Last Monday night, January 9th, I came home from the special presbytery meeting where they voted to put an administrative commission over my church, Fremont Presbyterian, and wrote my small posting, An administrative commission & deception. I checked my e-mail before going to bed and discovered that someone who had been rather contentious in his comment on an earlier posting wanted to friend me on Facebook.
In his comment he wrote that his father had at one time been a pastor of Fremont and he made disparaging remarks about Fremont's ‘senior pastor and those members who were leaving the PCUSA. He left his phone number in case someone wanted his help or information. So when he asked to be my friend I had second thoughts, but then I thought perhaps this will be a good thing and fruitful. After checking out his site I affirmed the friendship and because it was midnight went to bed. Sometime around two in the morning I awoke feeling very troubled.
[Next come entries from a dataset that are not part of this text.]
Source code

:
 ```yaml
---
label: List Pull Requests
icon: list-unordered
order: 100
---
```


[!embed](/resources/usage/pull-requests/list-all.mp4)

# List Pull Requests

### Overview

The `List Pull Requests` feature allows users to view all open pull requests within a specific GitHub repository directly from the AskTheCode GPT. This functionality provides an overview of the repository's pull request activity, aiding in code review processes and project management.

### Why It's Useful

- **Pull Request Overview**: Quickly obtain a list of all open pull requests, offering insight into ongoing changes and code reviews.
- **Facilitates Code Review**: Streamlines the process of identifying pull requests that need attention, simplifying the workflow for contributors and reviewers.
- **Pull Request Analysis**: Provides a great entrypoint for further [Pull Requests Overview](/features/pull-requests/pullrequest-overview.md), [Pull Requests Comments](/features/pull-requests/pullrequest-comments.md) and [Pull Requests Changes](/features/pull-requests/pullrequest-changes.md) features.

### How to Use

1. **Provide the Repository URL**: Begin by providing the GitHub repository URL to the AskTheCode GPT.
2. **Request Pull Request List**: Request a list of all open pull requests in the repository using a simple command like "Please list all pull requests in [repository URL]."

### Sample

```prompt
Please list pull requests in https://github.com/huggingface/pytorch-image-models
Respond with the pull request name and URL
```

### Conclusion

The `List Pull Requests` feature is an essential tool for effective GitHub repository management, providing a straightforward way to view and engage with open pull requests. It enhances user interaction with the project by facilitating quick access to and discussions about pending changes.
I thought perhaps it was my blog. Perhaps I had written too strongly and needed to soften what I had written. That does sometimes happen. But when I turned on my computer I discovered that I had made friends with a very troubled individual. Within the last two hours he had written twenty times on my face book page and not pleasantly. He had gone so far as to attack some of my friends. And he had placed bad information about former pastors of Fremont who were pastors before I joined the church. Some of it I knew to be true, some of it I knew nothing about.
Needless to say I quickly deleted all of his material and clicked the places that disallow him from seeing my Facebook page. I have been very sad all week, both because of the actions of my Presbytery toward Fremont, and because a troubled individual would go so far as to befriend me so that he could torment me all in the name of LGBT rights. He even mentioned that my small great granddaughter had on rainbow colored leggings that is a symbol of the LGBT community. “What’s up with that,” he wrote.
I thought of these events as I read the letter written by the Moderator and Vice Moderator and watched the video they had made with six other Presbyterian ruling and teaching elders about hope. My sadness has spilled over into that. Why are they unable to comprehend the sorrow of so many orthodox? They do not understand that for the orthodox it is a matter of faithfulness. To make Jesus Lord means loving him past all other human desires and contrivances. It means obeying past any human predictions or perspectives.
Hope is founded on the word of God. Hope is not founded on any thing but the Son of God and the promises of God’s word. The author of Hebrews writes about that hope which the Christian has which is the fulfillment of God’s promises. And all of his promises are in Christ Jesus. Hebrews calls such hope the anchor of our soul. It brings the Christian into the very presence of God. As Hebrews states, “a hope both sure and steadfast and one which enters within the veil, where Jesus has entered as a forerunner for us ...” (6:19-20)
God may yet provide hope in the PCUSA—but he may not—He may instead bring judgment. As Karl Barth warned the German Church, God may “remove the candlestick” of our denomination unless we turn back to the Son and the written word of God. To bring it all back to where I began, how, for a Christian, could it be otherwise than to hope in Christ and his promises? Nothing else is sure, only Jesus, only his word, only the promises of God. We cannot meet the affronts to our faith, whether they come from a troubled individual or a troubled presbytery, alone; Christ and the hope he gives comes before and between all.